Avenor Rural Bank’s investment up

The total investment of the Avenor Rural Bank has increased from 32.10 per cent from GH¢3,986,226.00 in 2015 to GH¢5,265,712.00 in 2016, greatly improving the bank’s liquidity and reserve requirements.

The Bank’s total assets also increased from GH¢11,311,838.00 in 2015 to GH¢12,051,490.00 in 2016, an increment of 6.54 per cent, propelled mainly from growth in deposits.

Mr Simon Nerro Davor, the Board Chairman of the Bank, said this at the Bank’s 34th Annual General Meeting held at Akatsi.
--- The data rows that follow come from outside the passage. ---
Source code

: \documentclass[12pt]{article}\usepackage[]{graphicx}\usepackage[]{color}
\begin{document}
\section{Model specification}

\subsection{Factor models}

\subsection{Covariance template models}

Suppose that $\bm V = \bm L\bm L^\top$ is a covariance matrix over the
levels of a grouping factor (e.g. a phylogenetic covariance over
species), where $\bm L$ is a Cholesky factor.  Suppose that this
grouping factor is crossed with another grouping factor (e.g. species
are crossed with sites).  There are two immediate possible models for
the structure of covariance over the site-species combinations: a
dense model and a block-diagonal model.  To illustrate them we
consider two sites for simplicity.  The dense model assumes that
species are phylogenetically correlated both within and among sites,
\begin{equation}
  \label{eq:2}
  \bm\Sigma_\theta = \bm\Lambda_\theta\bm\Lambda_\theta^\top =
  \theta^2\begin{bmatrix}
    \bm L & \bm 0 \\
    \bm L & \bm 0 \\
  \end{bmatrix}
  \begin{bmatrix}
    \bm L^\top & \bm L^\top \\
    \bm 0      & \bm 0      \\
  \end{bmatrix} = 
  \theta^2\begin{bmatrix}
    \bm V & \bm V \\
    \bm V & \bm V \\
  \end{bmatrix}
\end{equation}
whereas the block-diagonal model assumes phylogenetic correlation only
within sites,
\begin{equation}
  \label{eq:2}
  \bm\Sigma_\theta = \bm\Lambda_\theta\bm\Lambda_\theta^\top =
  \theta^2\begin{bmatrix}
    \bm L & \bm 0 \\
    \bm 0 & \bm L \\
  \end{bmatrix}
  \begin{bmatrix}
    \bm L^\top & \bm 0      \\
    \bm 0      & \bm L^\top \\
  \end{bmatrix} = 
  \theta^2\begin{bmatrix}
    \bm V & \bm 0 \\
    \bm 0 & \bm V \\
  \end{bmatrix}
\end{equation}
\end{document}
He said it recorded a total deposit increase from GH¢9,050,477.00 in 2015 to GH¢ 9,723,345.00 in 2016, representing 7.43 per cent jump, with savings deposits accounting for 50 per cent.
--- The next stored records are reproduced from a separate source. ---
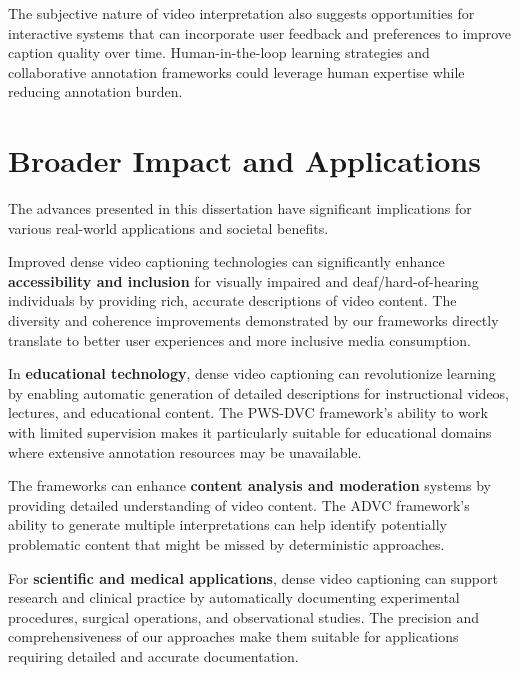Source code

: The subjective nature of video interpretation also suggests opportunities for interactive systems that can incorporate user feedback and preferences to improve caption quality over time. Human-in-the-loop learning strategies and collaborative annotation frameworks could leverage human expertise while reducing annotation burden.

\section{Broader Impact and Applications}
\label{sec:broader_impact}

The advances presented in this dissertation have significant implications for various real-world applications and societal benefits.

Improved dense video captioning technologies can significantly enhance \textbf{accessibility and inclusion} for visually impaired and deaf/hard-of-hearing individuals by providing rich, accurate descriptions of video content. The diversity and coherence improvements demonstrated by our frameworks directly translate to better user experiences and more inclusive media consumption.

In \textbf{educational technology}, dense video captioning can revolutionize learning by enabling automatic generation of detailed descriptions for instructional videos, lectures, and educational content. The PWS-DVC framework's ability to work with limited supervision makes it particularly suitable for educational domains where extensive annotation resources may be unavailable.

The frameworks can enhance \textbf{content analysis and moderation} systems by providing detailed understanding of video content. The ADVC framework's ability to generate multiple interpretations can help identify potentially problematic content that might be missed by deterministic approaches.

For \textbf{scientific and medical applications}, dense video captioning can support research and clinical practice by automatically documenting experimental procedures, surgical operations, and observational studies. The precision and comprehensiveness of our approaches make them suitable for applications requiring detailed and accurate documentation.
Mr Davor said the Bank’s share equity also went up from GH¢1,317,727.00 to GH¢1,609,888.00 due to enhanced profits and additional share contributions but registered a negative profit before tax of 24.75 per cent from GH¢322,482.00 to GH¢242,653.00.

The Board Chairman blamed the decline in profits to high increase in operational costs and “bad and doubtful debts” apart from costs regarding ICT.

He said gross advances also marked a 1.45 per cent decline from GH¢5,599,529.00 in 2015 to GH¢5,518,234.00 in 2016, which was because the bank strategically slowed down on general advance portfolios to concentrate on small scale entrepreneurs like market women and artisans.

Mr Davor said the Bank met all regulatory and supervisory requirements including the minimum capital, capital adequacy ratio and reserve requirements in the year and appealed to shareholders to increase their holdings.

He said the Bank was focusing on customer service, staff training and development of IT operations, with greater emphasis on risk management and cost control.

Ms Francisca Dedei Attipoe, Deputy Head, Human Capital Development, ARB Apex Bank, who represented the Apex Bank’s Managing Director, applauded the Avenor Rural Bank for maintaining a “satisfactory performance and prudent management of resources.”

She asked the Bank to, among others, slow down on loans and advances, control cost and develop new products to ably contend the stiff competitions from micro-finance companies and universal banks.  

Ms Attipoe said only 47 out of 141 Rural and Community Banks (RCBs) complied by the GH¢1 million minimum capital requirements by Bank of Ghana by March this year and urged the others to avoid the regulatory sanctions by December 2017 and called on RCBs to take issues of governance, risk and compliance seriously to remain buoyant.

She decried high fraud levels in RCBs and asked them to submit monthly fraud returns to the Bank of Ghana and the Apex Bank for publication of names of deviant staffs to weed out the bad ones and safeguard the industry.

Mr Sylvester Torku, the General Manager, Avenor Rural Bank, told the GNA that his focus was to intensify deposit mobilization, loan recovery, strengthen the Bank’s marketing department, introduce new products and repackage old and existing ones such as micro-finance and ‘susu’.   

The meeting endorsed a Board decision to transfer GH¢454,000.00 from the Income Surplus Account to Stated Capital to enable the Bank meet the Bank of Ghana GH¢1 million Stated Capital Requirement on RCBs.

A GH¢0.0055 per share dividend, totalling GH¢83,291.70 was approved and two new persons were voted to fill vacancies on the Board.